Selbsthilfe: Die besten Microsoft-Tools für Vista
EasyTransfer übernimmt Einstellungen für Vista (Klick vergrößert).
Beim Transfer auf Vista muss ein Benutzerprofil angegeben werden, für das die Daten eingerichtet werden. Selbst wenn ein kompletter Account per EasyTransfer kopiert wurde - das Vista-Passwort bleibt erhalten. Der einzige Wermutstropfen an diesem Assistenten ist die Tatsache, dass er nur mit Microsoft-Produkten funktioniert. Media Player, Outlook oder Internet Explorer garantieren also eine problemlose Zusammenarbeit, mit Firefox, VLC und Co. sieht es hingegen schlecht aus. Hier ist nach wie vor Handarbeit gefragt.

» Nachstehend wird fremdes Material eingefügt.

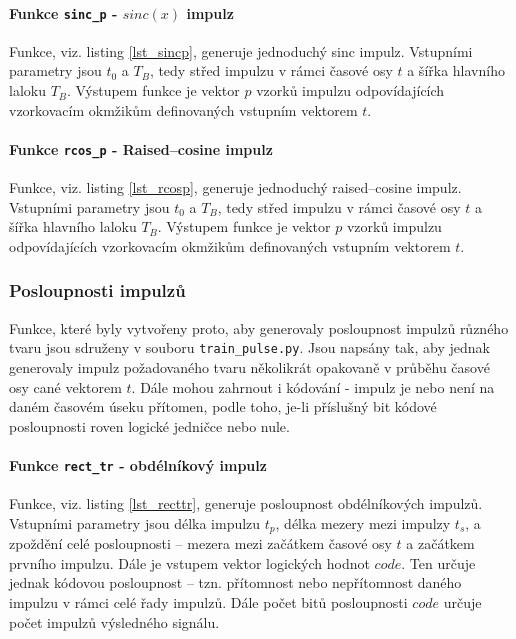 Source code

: 

\paragraph{Funkce \texttt{sinc\_p} - $sinc(x)$ impulz}
Funkce, viz. listing \ref{lst_sincp}, generuje jednoduchý sinc impulz. Vstupními parametry jsou $t_{0}$ a $T_{B}$, tedy střed impulzu v rámci časové osy $t$ a šířka hlavního laloku $T_B$. Výstupem funkce je vektor $p$ vzorků impulzu odpovídajících vzorkovacím okmžikům definovaných vstupním vektorem $t$.



\paragraph{Funkce \texttt{rcos\_p} - Raised--cosine impulz}
Funkce, viz. listing \ref{lst_rcosp}, generuje jednoduchý raised--cosine impulz. Vstupními parametry jsou $t_{0}$ a $T_{B}$, tedy střed impulzu v rámci časové osy $t$ a šířka hlavního laloku $T_B$. Výstupem funkce je vektor $p$ vzorků impulzu odpovídajících vzorkovacím okmžikům definovaných vstupním vektorem $t$.



\subsubsection{Posloupnosti impulzů}

Funkce, které byly vytvořeny proto, aby generovaly posloupnost impulzů různého tvaru jsou sdruženy v souboru \texttt{train\_pulse.py}. Jsou napsány tak, aby jednak generovaly impulz požadovaného tvaru několikrát opakovaně v průběhu časové osy cané vektorem $t$. Dále mohou zahrnout i kódování - impulz je nebo není na daném časovém úseku přítomen, podle toho, je-li příslušný bit kódové posloupnosti roven logické jedničce nebo nule. 

\paragraph{Funkce \texttt{rect\_tr} - obdélníkový impulz}
Funkce, viz. listing \ref{lst_recttr}, generuje posloupnost obdélníkových impulzů. Vstupními parametry jsou délka impulzu $t_{p}$, délka mezery mezi impulzy $t_{s}$, a zpoždění celé posloupnosti -- mezera mezi začátkem časové osy $t$ a začátkem prvního impulzu. Dále je vstupem vektor logických hodnot $code$. Ten určuje jednak kódovou posloupnost -- tzn. přítomnost nebo nepřítomnost daného impulzu v rámci celé řady impulzů. Dále počet bitů posloupnosti $code$ určuje počet impulzů výsledného signálu.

Ob diese Lieblingsprogramme überhaupt unter Vista laufen, kann ebenfalls überprüft werden. Microsoft aktualisiert in regelmäßigen Abständen eine Liste mit kompatiblen Programmen, die ein Vista-Zertifikat bekommen. Diese werden als "Vista Certified" angezeigt. Ohne Urkunde, aber trotzdem mit allen notwendigen Funktionen laufen die Anwendungen, die unter "Works with Windows Vista" einsortiert werden. Selbstverständlich sind das nur die offiziellen Angaben - der Firefox fehlt beispielsweise, erledigt seinen Job aber auch unter Vista einwandfrei. Den Link zur Microsoft-Liste gibt es in der Linkbox am Ende des Artikels.
Virtual PC: Wie verbinde ich beide Welten?
Wer auf seinem neuen Vista nach wie vor Sachen mit Windows XP ausprobieren möchte, dabei aber nicht den komplexen Weg eines Dual-Boot-Systems gehen möchte, sollte Virtual PC 2007 in Erwägung ziehen. Über dieses kostenlose Microsoft-Tool können virtuelle Maschinen eingerichtet werden, die quasi als Betriebssystem im Betriebssystem laufen. Das kann Windows 95, 98, NT oder eben auch XP sein - genauso wie Linux-Distributionen oder Live-CDs der Art Anonym.OS.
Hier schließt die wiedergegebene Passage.